Wednesday, April 23, 2008

The Fierce Urgency of Now

"...We are now faced with the fact, my friends, that tomorrow is today. We are confronted with the fierce urgency of now. In this unfolding conundrum of life and history, there is such a thing as being too late. Procrastination is still the thief of time. Life often leaves us standing bare, naked, and dejected with a lost opportunity. The tide in the affairs of men does not remain at flood-it ebbs. We may cry out desperately for time to pause in her passage, but time is adamant to every plea and rushes on. Over the bleached bones and jumbled residues of numerous civilizations are written the pathetic words, "Too late." There is an invisible book of life that faithfully records our vigilance or our neglect. Omar Khayyam is right: "The moving finger writes, and having writ moves on."..."

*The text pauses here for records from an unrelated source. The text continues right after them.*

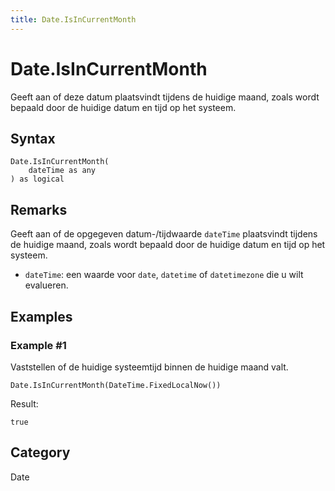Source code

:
 ```yaml
---
title: Date.IsInCurrentMonth
---
```


# Date.IsInCurrentMonth


Geeft aan of deze datum plaatsvindt tijdens de huidige maand, zoals wordt bepaald door de huidige datum en tijd op het systeem.


## Syntax

```powerquery
Date.IsInCurrentMonth(
    dateTime as any
) as logical
```


## Remarks

Geeft aan of de opgegeven datum-/tijdwaarde <code>dateTime</code> plaatsvindt tijdens de huidige maand, zoals wordt bepaald door de huidige datum en tijd op het systeem.      <ul>      <li><code>dateTime</code>: een waarde voor <code>date</code>, <code>datetime</code> of <code>datetimezone</code> die u wilt evalueren.</li>      </ul>


## Examples

### Example #1 
Vaststellen of de huidige systeemtijd binnen de huidige maand valt.
```powerquery
Date.IsInCurrentMonth(DateTime.FixedLocalNow())
```

Result: 
```powerquery
true
```




## Category
Date
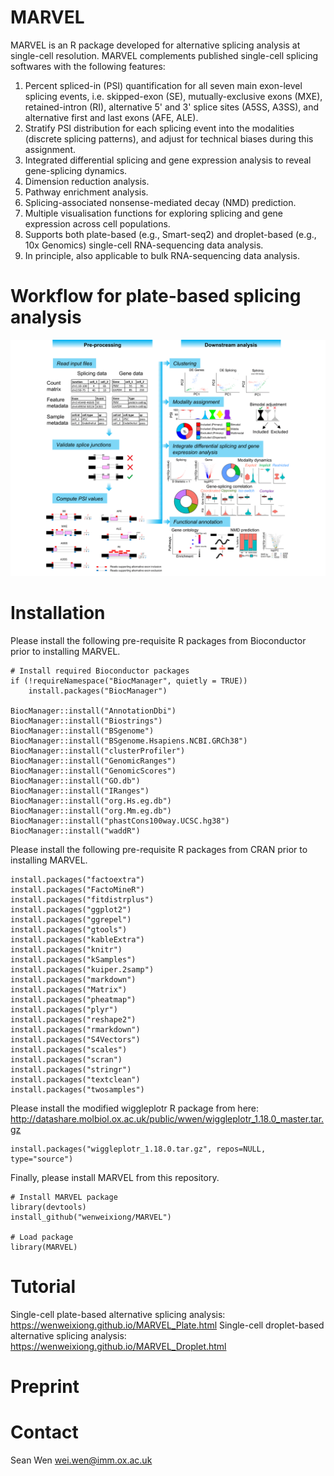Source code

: # MARVEL
MARVEL is an R package developed for alternative splicing analysis at single-cell resolution. MARVEL complements published single-cell splicing softwares with the following features:
1. Percent spliced-in (PSI) quantification for all seven main exon-level splicing events, i.e. skipped-exon (SE), mutually-exclusive exons (MXE), retained-intron (RI), alternative 5' and 3' splice sites (A5SS, A3SS), and alternative first and last exons (AFE, ALE).
2. Stratify PSI distribution for each splicing event into the modalities (discrete splicing patterns), and adjust for technical biases during this assignment.
3. Integrated differential splicing and gene expression analysis to reveal gene-splicing dynamics.
4. Dimension reduction analysis.
5. Pathway enrichment analysis.
6. Splicing-associated nonsense-mediated decay (NMD) prediction.
7. Multiple visualisation functions for exploring splicing and gene expression across cell populations.
8. Supports both plate-based (e.g., Smart-seq2) and droplet-based (e.g., 10x Genomics) single-cell RNA-sequencing data analysis. 
9. In principle,  also applicable to bulk RNA-sequencing data analysis.

# Workflow for plate-based splicing analysis
![](inst/extdata/Cover_Figure.png)

# Installation
Please install the following pre-requisite R packages from Bioconductor prior to installing MARVEL.
```
# Install required Bioconductor packages
if (!requireNamespace("BiocManager", quietly = TRUE))
    install.packages("BiocManager")

BiocManager::install("AnnotationDbi")
BiocManager::install("Biostrings")
BiocManager::install("BSgenome")
BiocManager::install("BSgenome.Hsapiens.NCBI.GRCh38")
BiocManager::install("clusterProfiler")
BiocManager::install("GenomicRanges")
BiocManager::install("GenomicScores")
BiocManager::install("GO.db")
BiocManager::install("IRanges")
BiocManager::install("org.Hs.eg.db")
BiocManager::install("org.Mm.eg.db")
BiocManager::install("phastCons100way.UCSC.hg38")
BiocManager::install("waddR")
```
 
Please install the following pre-requisite R packages from CRAN prior to installing MARVEL.
```
install.packages("factoextra")
install.packages("FactoMineR")
install.packages("fitdistrplus")
install.packages("ggplot2")
install.packages("ggrepel")
install.packages("gtools")
install.packages("kableExtra")
install.packages("knitr")
install.packages("kSamples")
install.packages("kuiper.2samp")
install.packages("markdown")
install.packages("Matrix")
install.packages("pheatmap")
install.packages("plyr")
install.packages("reshape2")
install.packages("rmarkdown")
install.packages("S4Vectors")
install.packages("scales")
install.packages("scran")
install.packages("stringr")
install.packages("textclean")
install.packages("twosamples")
```

Please install the modified wiggleplotr R package from here: http://datashare.molbiol.ox.ac.uk/public/wwen/wiggleplotr_1.18.0_master.tar.gz
```
install.packages("wiggleplotr_1.18.0.tar.gz", repos=NULL, type="source")
```

Finally, please install MARVEL from this repository.
```
# Install MARVEL package
library(devtools)
install_github("wenweixiong/MARVEL")

# Load package
library(MARVEL)
```


# Tutorial
Single-cell plate-based alternative splicing analysis: https://wenweixiong.github.io/MARVEL_Plate.html
Single-cell droplet-based alternative splicing analysis: https://wenweixiong.github.io/MARVEL_Droplet.html

# Preprint

# Contact
Sean Wen <wei.wen@imm.ox.ac.uk>

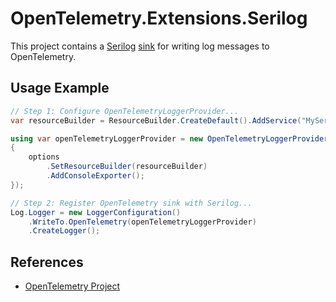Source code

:# OpenTelemetry.Extensions.Serilog

This project contains a [Serilog](https://github.com/serilog/)
[sink](https://github.com/serilog/serilog/wiki/Configuration-Basics#sinks) for
writing log messages to OpenTelemetry.

## Usage Example

```csharp
// Step 1: Configure OpenTelemetryLoggerProvider...
var resourceBuilder = ResourceBuilder.CreateDefault().AddService("MyService");

using var openTelemetryLoggerProvider = new OpenTelemetryLoggerProvider(options =>
{
    options
        .SetResourceBuilder(resourceBuilder)
        .AddConsoleExporter();
});

// Step 2: Register OpenTelemetry sink with Serilog...
Log.Logger = new LoggerConfiguration()
    .WriteTo.OpenTelemetry(openTelemetryLoggerProvider)
    .CreateLogger();
```

## References

* [OpenTelemetry Project](https://opentelemetry.io/)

That is a very short excerpt from Rev. Martin Luther King's speech "Beyond Viet Nam". Recently Sen. Barack Obama borrowed the phrase, "the fierce urgency of now", in one of his own speeches.

These few words struck me on so many levels. First and foremost they snapped this wandering and undisciplined mind back to the importance - and urgency - of this practice. There is precious little time for meditation, even under the most fortunate circumstances in which I find myself. There are responsibilities and everyday duties and chores to be done, yes. But then what? Now comes and goes regardless of whether I choose to be aware or not, and to waste time with regret over missed opportunities would only insure further neglect.


I'm relatively certain that neither Dr. King nor Sen. Obama would have imagined that these words might serve as inspiration for a struggling Buddhist to regain her bearings on this path. I don't think either would mind.


As I was reflecting on this, I remembered something I had read in "Food for the Heart". Finishing a talk on the benefits of practice, Ajahn Chah encouraged his students not to let time roll by unused and without purpose. He ended with this Lao folk-saying:

Many rounds of merriment and pleasure have passed; soon it will be evening. Now, drunk with tears, rest and see. Before long it will be too late to finish the journey.

I know I have read this many times, but without really noticing it. When I opened the book to find this saying to share here, I went right to it.

(The entire text of Dr. King's speech can be found here.)



2 comments:

Dhamma81 said...

I guess it shows that with the right mindset, anything can be used for the Dhamma. I never realized it was a speech by Dr. King until I saw his name. It comes off like a hard hitting Ajahn Maha Boowa Dhamma talk. It goes to show that one can find gems of Dhamma in many different things throughtout life. Even though he was a Christian Minister his call to urgency and personal accountability for our actions was not much different then a forest Ajahn.

puthujjana said...

Ajahn Chah said that everything teaches us. I've found that to be true.